Purtroppo, editori scorretti si sono intrufolati in questo gruppo approfittando della generosità dello stato, che cerca di difendere la pluralità. Secondo le vecchie regole, i contributi alla stampa venivano infatti pagati non in base alla vendita di copie o agli abbonamenti, ma in relazione a quante copie stampate il giornale in questione poteva esibire. Era perciò possibile ottenere contributi per 100 000 esemplari, anche se le vendite erano inesistenti. Ci si può naturalmente interrogare sul perché lo stato dovrebbe finanziare riviste come Fare Vela o Trenta Giorni nella Chiesa e nel Mondo. Questa è una delle ragioni per cui l’indignato giullare e propagandista Beppe Grillo da un po’ di tempo porta avanti la questione dell’abolizione dei contributi. Ma in questo caso Grillo si sbaglia. In Italia la televisione è la fonte d’informazione che oscura tutto il resto per la stragrande maggioranza della popolazione. Una televisione che a sua volta è nelle mani del potere politico in generale e del primo ministro in particolare.
Se a questo aggiungiamo che i maggiori quotidiani di informazione vengono usati in primo luogo per servire gli interessi economici e politici dei loro potenti proprietari, ecco che l’immagine diventa ancora più chiara.
In una situazione mediatica di questo genere, c’è bisogno di quotidiani pubblicati da cooperative di giornalisti e da enti senza scopo di lucro, da partiti politici, da organizzazioni per i diritti dei cittadini e dalla chiesa. Ce n’è bisogno per equilibrare e per far sentire voci diverse accanto ad una spaventosa concentrazione di proprietà che cerca di ottenere il monopolio dell’opinione pubblica.
Tutti sono d’accordo sul fatto che le vecchie regole sui contributi alla stampa devono essere cambiate per evitare che si abusi del sistema. La ”riforma” del governo non porta però a nessun miglioramento.

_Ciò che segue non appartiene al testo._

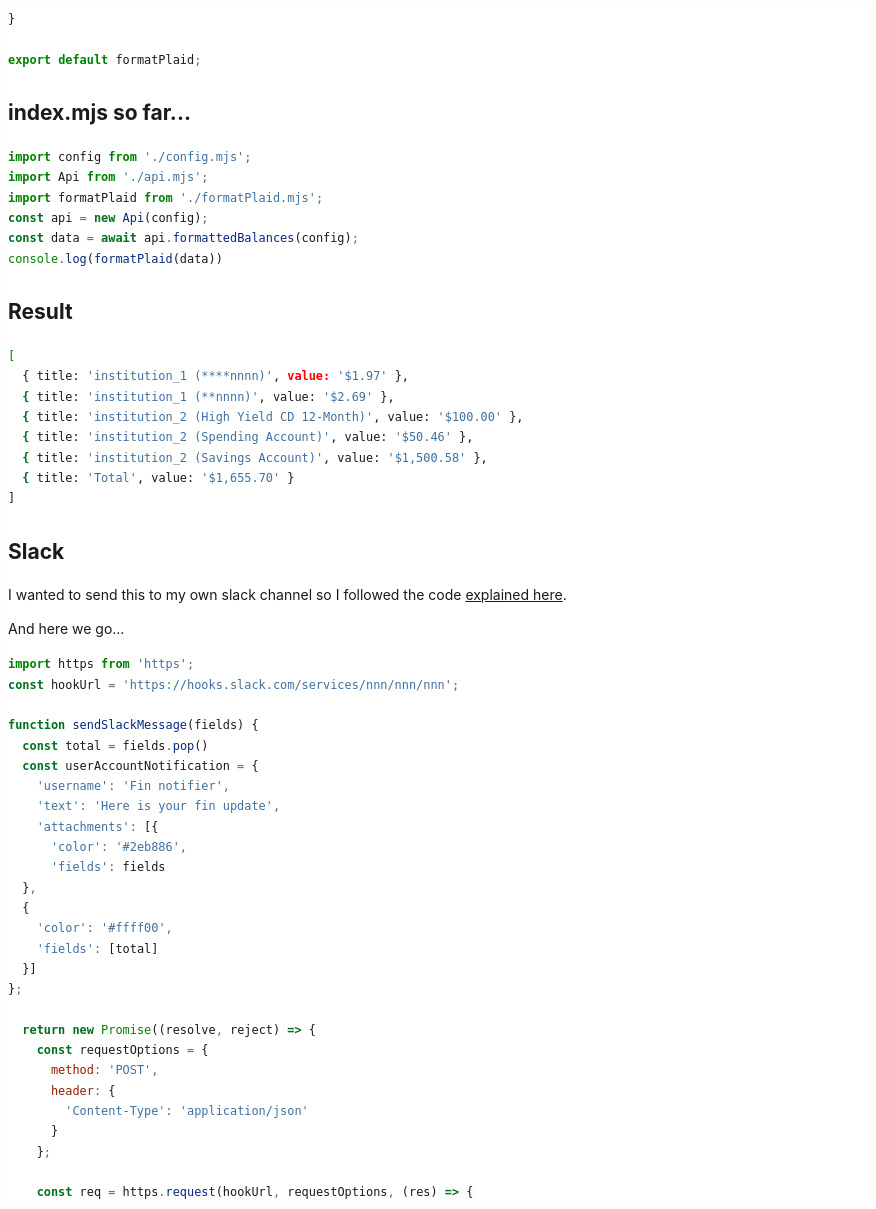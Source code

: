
 ```js
}

export default formatPlaid;
```

## index.mjs so far...

```js
import config from './config.mjs';
import Api from './api.mjs';
import formatPlaid from './formatPlaid.mjs';
const api = new Api(config);
const data = await api.formattedBalances(config);
console.log(formatPlaid(data))
```

## Result

```bash
[
  { title: 'institution_1 (****nnnn)', value: '$1.97' },
  { title: 'institution_1 (**nnnn)', value: '$2.69' },
  { title: 'institution_2 (High Yield CD 12-Month)', value: '$100.00' },
  { title: 'institution_2 (Spending Account)', value: '$50.46' },
  { title: 'institution_2 (Savings Account)', value: '$1,500.58' },
  { title: 'Total', value: '$1,655.70' }
]
```

## Slack

I wanted to send this to my own slack channel so I followed the code [explained here](https://blog.nodeswat.com/simple-node-js-and-slack-webhook-integration-d87c95aa9600).

And here we go...

```js
import https from 'https';
const hookUrl = 'https://hooks.slack.com/services/nnn/nnn/nnn';

function sendSlackMessage(fields) {
  const total = fields.pop()
  const userAccountNotification = {
	'username': 'Fin notifier',
	'text': 'Here is your fin update',
	'attachments': [{
	  'color': '#2eb886',
	  'fields': fields
  },
  {
    'color': '#ffff00',
    'fields': [total]
  }]
};

  return new Promise((resolve, reject) => {
    const requestOptions = {
  	  method: 'POST',
	  header: {
  	    'Content-Type': 'application/json'
	  }
    };

    const req = https.request(hookUrl, requestOptions, (res) => {
```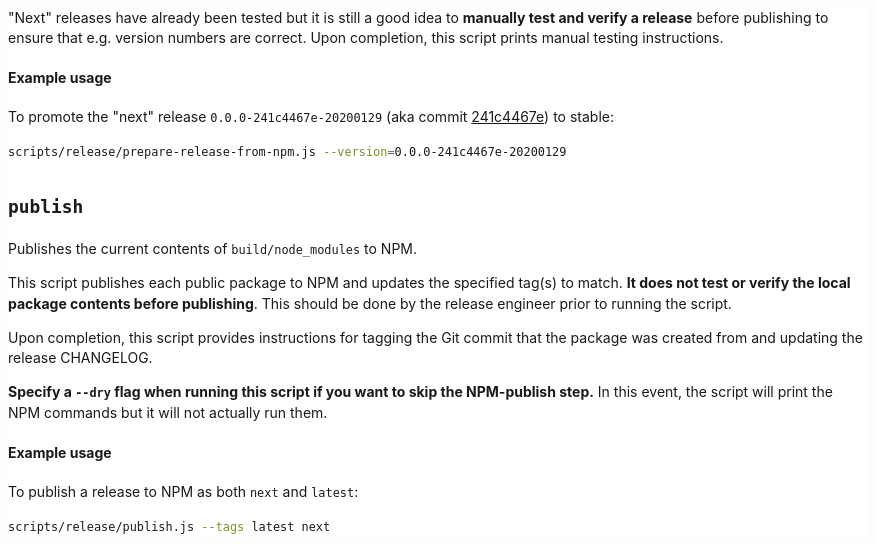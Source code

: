 "Next" releases have already been tested but it is still a good idea to **manually test and verify a release** before publishing to ensure that e.g. version numbers are correct. Upon completion, this script prints manual testing instructions.

#### Example usage
To promote the "next" release `0.0.0-241c4467e-20200129` (aka commit [241c4467e](https://github.com/facebook/react/commit/241c4467e)) to stable:
```sh
scripts/release/prepare-release-from-npm.js --version=0.0.0-241c4467e-20200129
```

## `publish`
Publishes the current contents of `build/node_modules` to NPM.

This script publishes each public package to NPM and updates the specified tag(s) to match. **It does not test or verify the local package contents before publishing**. This should be done by the release engineer prior to running the script.

Upon completion, this script provides instructions for tagging the Git commit that the package was created from and updating the release CHANGELOG.

**Specify a `--dry` flag when running this script if you want to skip the NPM-publish step.** In this event, the script will print the NPM commands but it will not actually run them.

#### Example usage
To publish a release to NPM as both `next` and `latest`:
```sh
scripts/release/publish.js --tags latest next
```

Prima i contributi a un certo quotidiano venivano stanziati in anticipo, e la direzione del giornale poteva così ottenere prestiti bancari in attesa dei soldi. Da ora in poi i contributi dipenderanno da quanti soldi rimangono una volta stabilito il piano finanziario. Insomma, nessuno può sapere in anticipo quanto verrà pagato ad ogni giornale. L’equazione è semplice: senza garanzie niente prestiti bancari e senza prestiti niente giornale.
Ah già, i nuovi contributi alla stampa hanno anche un altro punto debole: i contributi indiretti non vengono toccati. Si tratta dei cosiddetti contributi postali, pagati ai maggiori editori italiani per rimborsarli parzialmente delle loro spese di distribuzione. La casa editrice Mondadori di Silvio Berlusconi può quindi mantenere i suoi 18,8 milioni di euro come contributo per l’acquisto di francobolli (?) ed il giornale dell’associazione industriale Confindustria, Il Sole 24 Ore, i suoi 17,8. Anche la casa editrice Rcs del Corriere della Sera potrà contare su 13,7 milioni di euro, mentre il Manifesto è sull’orlo del precipizio dato che i suoi contributi di 4 milioni di euro sono in pericolo. Lunga vita alla pluralità!